Единственный здешний итальянец, шаркая, подошел к ним. Он принес
хлебницу с тремя ломтиками хлеба и наблюдал с глубочайшей тревогой, как
число их свелось к одному. Можно было подумать, что он - молодой член
мафии, нарушивший приказ главаря.
- Вы заметили, какой он сделал знак? - спросил доктор Хэмфрис.
- Нет.
- Выставил два пальца. Против дурного глаза. Он думает, что у меня
дурной глаз.
- Почему?
- Я как-то непочтительно выразился об их мадонне.

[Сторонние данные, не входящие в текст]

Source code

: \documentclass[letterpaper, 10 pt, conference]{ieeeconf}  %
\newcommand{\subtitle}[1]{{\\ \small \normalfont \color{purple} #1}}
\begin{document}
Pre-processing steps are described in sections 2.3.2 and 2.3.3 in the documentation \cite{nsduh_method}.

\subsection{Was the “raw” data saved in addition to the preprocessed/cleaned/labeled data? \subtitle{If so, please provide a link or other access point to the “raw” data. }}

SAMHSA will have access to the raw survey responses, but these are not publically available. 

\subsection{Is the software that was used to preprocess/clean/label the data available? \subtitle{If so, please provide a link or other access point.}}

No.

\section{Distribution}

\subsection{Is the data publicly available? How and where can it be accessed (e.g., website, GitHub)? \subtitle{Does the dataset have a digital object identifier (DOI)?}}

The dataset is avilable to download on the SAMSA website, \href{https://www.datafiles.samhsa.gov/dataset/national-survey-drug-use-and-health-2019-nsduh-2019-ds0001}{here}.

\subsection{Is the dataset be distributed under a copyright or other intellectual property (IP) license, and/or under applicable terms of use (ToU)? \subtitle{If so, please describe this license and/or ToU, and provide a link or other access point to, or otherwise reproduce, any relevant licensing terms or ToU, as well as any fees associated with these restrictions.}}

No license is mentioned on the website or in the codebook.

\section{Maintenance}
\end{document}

- Не сыграть ли нам, когда вы кончите, в шахматы? - спросил доктор
Пларр.
Ему надо было как-то скоротать время подальше от своей квартиры и
телефона возле кровати.
- Я уже кончил.
Они вернулись в чересчур обжитую комнату в отеле "Боливар". Управляющий
читал в патио "Эль литораль", расстегнув ширинку для прохлады. Он сказал:
- Доктор, вас спрашивали по телефону.
- Меня? - взволнованно спросил Хэмфрис. - Кто? Что вы ему сказали?
- Нет, профессор, спрашивали доктора Пларра. Женщина. Она думала, что
доктор, может быть, у вас.
- Если она снова позвонит, не говорите, что я здесь, - сказал Пларр.

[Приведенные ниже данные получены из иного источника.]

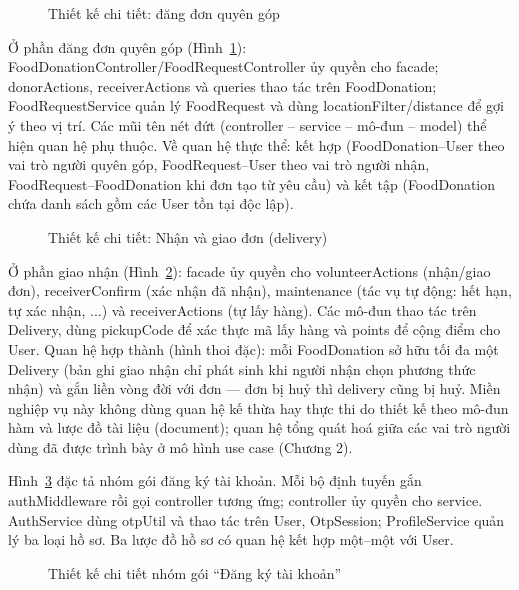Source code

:\documentclass[../main.tex]{subfiles}%
\begin{document}
\begin{figure}[H]
    \centering
    \caption{Thiết kế chi tiết: đăng đơn quyên góp}
    \label{fig:pkg_donation}
\end{figure}

Ở phần đăng đơn quyên góp (Hình~\ref{fig:pkg_donation}): FoodDonationController/FoodRequestController ủy quyền cho facade; donorActions, receiverActions và queries thao tác trên FoodDonation; FoodRequestService quản lý FoodRequest và dùng locationFilter/distance để gợi ý theo vị trí. Các mũi tên nét đứt (controller -- service -- mô-đun -- model) thể hiện quan hệ phụ thuộc. Về quan hệ thực thể: kết hợp (FoodDonation--User theo vai trò người quyên góp, FoodRequest--User theo vai trò người nhận, FoodRequest--FoodDonation khi đơn tạo từ yêu cầu) và kết tập (FoodDonation chứa danh sách gồm các User tồn tại độc lập).

\begin{figure}[H]
    \centering
    \caption{Thiết kế chi tiết: Nhận và giao đơn (delivery)}
    \label{fig:pkg_delivery}
\end{figure}

Ở phần giao nhận (Hình~\ref{fig:pkg_delivery}): facade ủy quyền cho volunteerActions (nhận/giao đơn), receiverConfirm (xác nhận đã nhận), maintenance (tác vụ tự động: hết hạn, tự xác nhận, ...) và receiverActions (tự lấy hàng). Các mô-đun thao tác trên Delivery, dùng pickupCode để xác thực mã lấy hàng và points để cộng điểm cho User. Quan hệ hợp thành (hình thoi đặc): mỗi FoodDonation sở hữu tối đa một Delivery (bản ghi giao nhận chỉ phát sinh khi người nhận chọn phương thức nhận) và gắn liền vòng đời với đơn --- đơn bị huỷ thì delivery cũng bị huỷ. Miền nghiệp vụ này không dùng quan hệ kế thừa hay thực thi do thiết kế theo mô-đun hàm và lược đồ tài liệu (document); quan hệ tổng quát hoá giữa các vai trò người dùng đã được trình bày ở mô hình use case (Chương 2).

Hình~\ref{fig:pkg_auth} đặc tả nhóm gói đăng ký tài khoản. Mỗi bộ định tuyến gắn authMiddleware rồi gọi controller tương ứng; controller ủy quyền cho service. AuthService dùng otpUtil và thao tác trên User, OtpSession; ProfileService quản lý ba loại hồ sơ. Ba lược đồ hồ sơ có quan hệ kết hợp một--một với User.

\begin{figure}[H]
    \centering
    \caption{Thiết kế chi tiết nhóm gói ``Đăng ký tài khoản''}
    \label{fig:pkg_auth}
\end{figure}
\end{document}
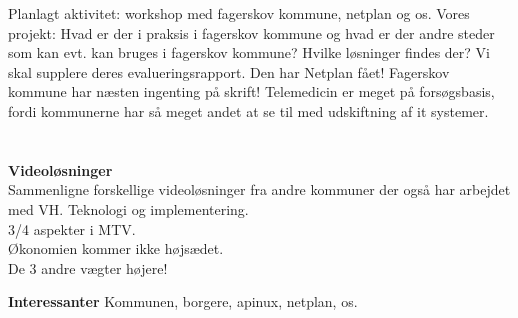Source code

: Planlagt aktivitet: workshop med fagerskov kommune, netplan og os.
Vores projekt: Hvad er der i praksis i fagerskov kommune og hvad er der andre steder som kan evt. kan bruges i fagerskov kommune? Hvilke løsninger findes der?
Vi skal supplere deres evalueringsrapport. Den har Netplan fået!
Fagerskov kommune har næsten ingenting på skrift! 
Telemedicin er meget på forsøgsbasis, fordi kommunerne har så meget andet at se til med udskiftning af it systemer.\\
\\\\
\textbf{Videoløsninger}
\\
Sammenligne forskellige videoløsninger fra andre kommuner der også har arbejdet med VH.
Teknologi og implementering.\\
3/4 aspekter i MTV.\\
Økonomien kommer ikke højsædet.\\
De 3 andre vægter højere!

\textbf{Interessanter}
Kommunen, borgere, apinux, netplan, os. 
\\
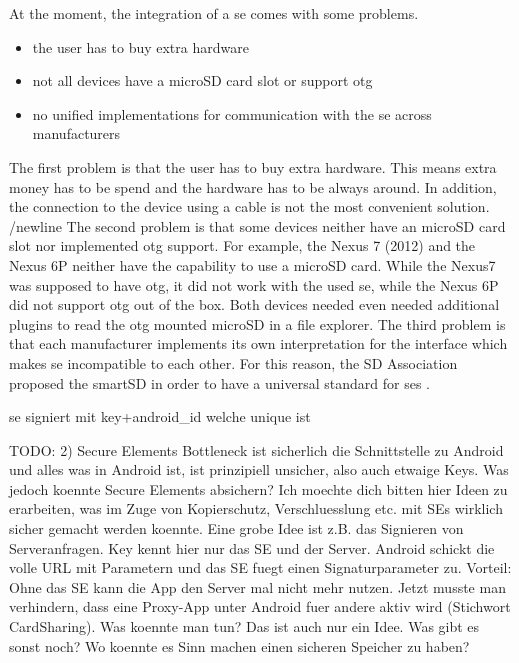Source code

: At the moment, the integration of a \gls{se} comes with some problems.
\begin{itemize}
  \item the user has to buy extra hardware
  \item not all devices have a microSD card slot or support \gls{otg}
  \item no unified implementations for communication with the \gls{se} across manufacturers
\end{itemize}
The first problem is that the user has to buy extra hardware.
This means extra money has to be spend and the hardware has to be always around.
In addition, the connection to the device using a cable is not the most convenient solution.
/newline
The second problem is that some devices neither have an microSD card slot nor implemented \gls{otg} support.
For example, the Nexus 7 (2012) and the Nexus 6P neither have the capability to use a microSD card.
While the Nexus7 was supposed to have \gls{otg}, it did not work with the used \gls{se}, while the Nexus 6P did not support \gls{otg} out of the box.
Both devices needed even needed additional plugins to read the \gls{otg} mounted microSD in a file explorer.
The third problem is that each manufacturer implements its own interpretation for the interface which makes \gls{se} incompatible to each other.
For this reason, the SD Association proposed the smartSD in order to have a universal standard for \gls{se}s \cite{smartSD}.
\newline


se signiert mit key+android\_id welche unique ist

TODO:
2) Secure Elements
Bottleneck ist sicherlich die Schnittstelle zu Android und alles was in Android ist, ist prinzipiell unsicher, also auch etwaige Keys. Was jedoch koennte Secure Elements absichern? Ich moechte dich bitten hier Ideen zu erarbeiten, was im Zuge von Kopierschutz,  Verschluesslung etc. mit SEs wirklich sicher gemacht werden koennte. Eine grobe Idee ist z.B. das Signieren von Serveranfragen. Key kennt hier nur das SE und der Server. Android schickt die volle URL mit Parametern und das SE fuegt einen Signaturparameter zu. Vorteil: Ohne das SE kann die App den Server mal nicht mehr nutzen. Jetzt musste man verhindern, dass eine Proxy-App unter Android fuer andere aktiv wird (Stichwort CardSharing). Was koennte man tun? Das ist auch nur ein Idee. Was gibt es sonst noch? Wo koennte es Sinn machen einen sicheren Speicher zu haben?
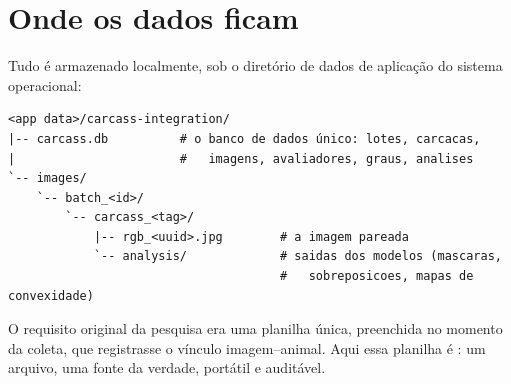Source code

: \section{Onde os dados ficam}

Tudo é armazenado localmente, sob o diretório de dados de aplicação do sistema
operacional:

\begin{lstlisting}
<app data>/carcass-integration/
|-- carcass.db          # o banco de dados único: lotes, carcacas,
|                       #   imagens, avaliadores, graus, analises
`-- images/
    `-- batch_<id>/
        `-- carcass_<tag>/
            |-- rgb_<uuid>.jpg        # a imagem pareada
            `-- analysis/             # saidas dos modelos (mascaras,
                                      #   sobreposicoes, mapas de convexidade)
\end{lstlisting}

\begin{note}[title={O banco de dados único é a "planilha única"}]
O requisito original da pesquisa era uma planilha única, preenchida no momento da
coleta, que registrasse o vínculo imagem--animal. Aqui essa planilha é
: um arquivo, uma fonte da verdade, portátil e auditável.
\end{note}
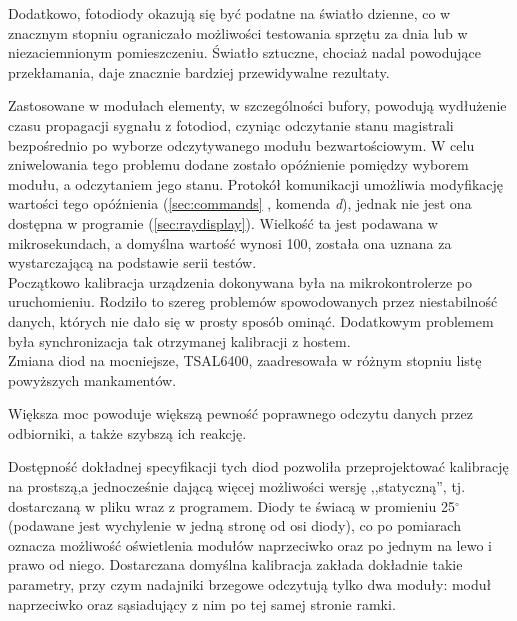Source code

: Dodatkowo, fotodiody okazują się być podatne na światło dzienne, co w znacznym stopniu ograniczało możliwości testowania sprzętu za dnia lub w niezaciemnionym pomieszczeniu. Światło sztuczne, chociaż nadal powodujące przekłamania, daje znacznie bardziej przewidywalne rezultaty.

Zastosowane w modułach elementy, w szczególności bufory, powodują wydłużenie czasu propagacji sygnału z fotodiod, czyniąc odczytanie stanu magistrali bezpośrednio po wyborze odczytywanego modułu bezwartościowym.
W celu zniwelowania tego problemu dodane zostało opóźnienie pomiędzy wyborem modułu, a odczytaniem jego stanu.
Protokół komunikacji umożliwia modyfikację wartości tego opóźnienia (\ref{sec:commands} , komenda \textsl{d}), jednak nie jest ona dostępna w programie  (\ref{sec:raydisplay}).
Wielkość ta jest podawana w mikrosekundach, a domyślna wartość wynosi 100, została ona uznana za wystarczającą na podstawie serii testów.\\



Początkowo kalibracja urządzenia dokonywana była na mikrokontrolerze po uruchomieniu.
Rodziło to szereg problemów spowodowanych przez niestabilność danych, których nie dało się w prosty sposób ominąć.
Dodatkowym problemem była synchronizacja tak otrzymanej kalibracji z hostem.\\


Zmiana diod na mocniejsze, TSAL6400, zaadresowała w różnym stopniu listę powyższych mankamentów.

Większa moc powoduje większą pewność poprawnego odczytu danych przez odbiorniki, a także szybszą ich reakcję.

Dostępność dokładnej specyfikacji tych diod pozwoliła przeprojektować kalibrację na prostszą,a jednocześnie dającą więcej możliwości wersję ,,statyczną'', tj. dostarczaną w pliku wraz z programem.
Diody te świacą w promieniu 25$^{\circ}$ (podawane jest wychylenie w jedną stronę od osi diody), co po pomiarach oznacza możliwość oświetlenia modułów naprzeciwko oraz po jednym na lewo i prawo od niego.
Dostarczana domyślna kalibracja zakłada dokładnie takie parametry, przy czym nadajniki brzegowe odczytują tylko dwa moduły: moduł naprzeciwko oraz sąsiadujący z nim po tej samej stronie ramki.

- Неужели вам не любопытно знать, кто это? - спросил Хэмфрис.
- Я догадываюсь, кто это может быть.
- Не пациентка, а?
- Пациентка. Но ничего срочного. Ничего опасного.
Доктор Пларр получил мат меньше чем за двадцать ходов и стал
нетерпеливо расставлять фигуры снова.
- Что бы вы ни говорили, но вас что-то беспокоит, - сказал старик.
- Этот чертов душ. Кап-кап-кап. Почему вы не скажете, чтобы его
починили?
- А что в нем плохого? Успокаивает. Усыпляет, как колыбельная.
Доктор Хэмфрис начал партию пешкой от короля.
- Е-два - Е-четыре, - сказал он. - Даже великий Капабланка иногда
начинал с такого простого хода. А у Чарли Фортнума новый "кадиллак", -
добавил он.
- Да.
- Сколько лет вашему доморощенному "фиату"?
- Четыре или пять.
- Выгодно быть консулом, а? Имеешь разрешение каждые два года ввозить
новую машину. У него наверняка есть генерал в столице, который ждет не
дождется ее купить.
- Вероятно. Ваш ход.
- Если он сделает консулом и свою жену, они смогут ввозить по машине
каждый год. А это целое состояние. В консульской службе есть половые
ограничения?
- Я их правил не знаю.
- Как вы думаете, сколько он заплатил за свой пост?
- Это сплетни, Хэмфрис. Ничего он не заплатил. Наше министерство
иностранных дел такими вещами не занимается. Какие-то очень важные лица
пожелали осмотреть руины. Испанского они не знали. Чарли Фортнум устроил
им хороший прием. Все очень просто. И удачно для него. С урожаями матэ
дела у него шли неважно, и возможность покупать по "кадиллаку" через год
сильно поправила его положение.
- Да, можно сказать, что он и женился на деньги от "кадиллака". Но меня
удивляет, что за эту свою женщину ему пришлось заплатить целым
"кадиллаком". Право же, хватило бы и малолитражки.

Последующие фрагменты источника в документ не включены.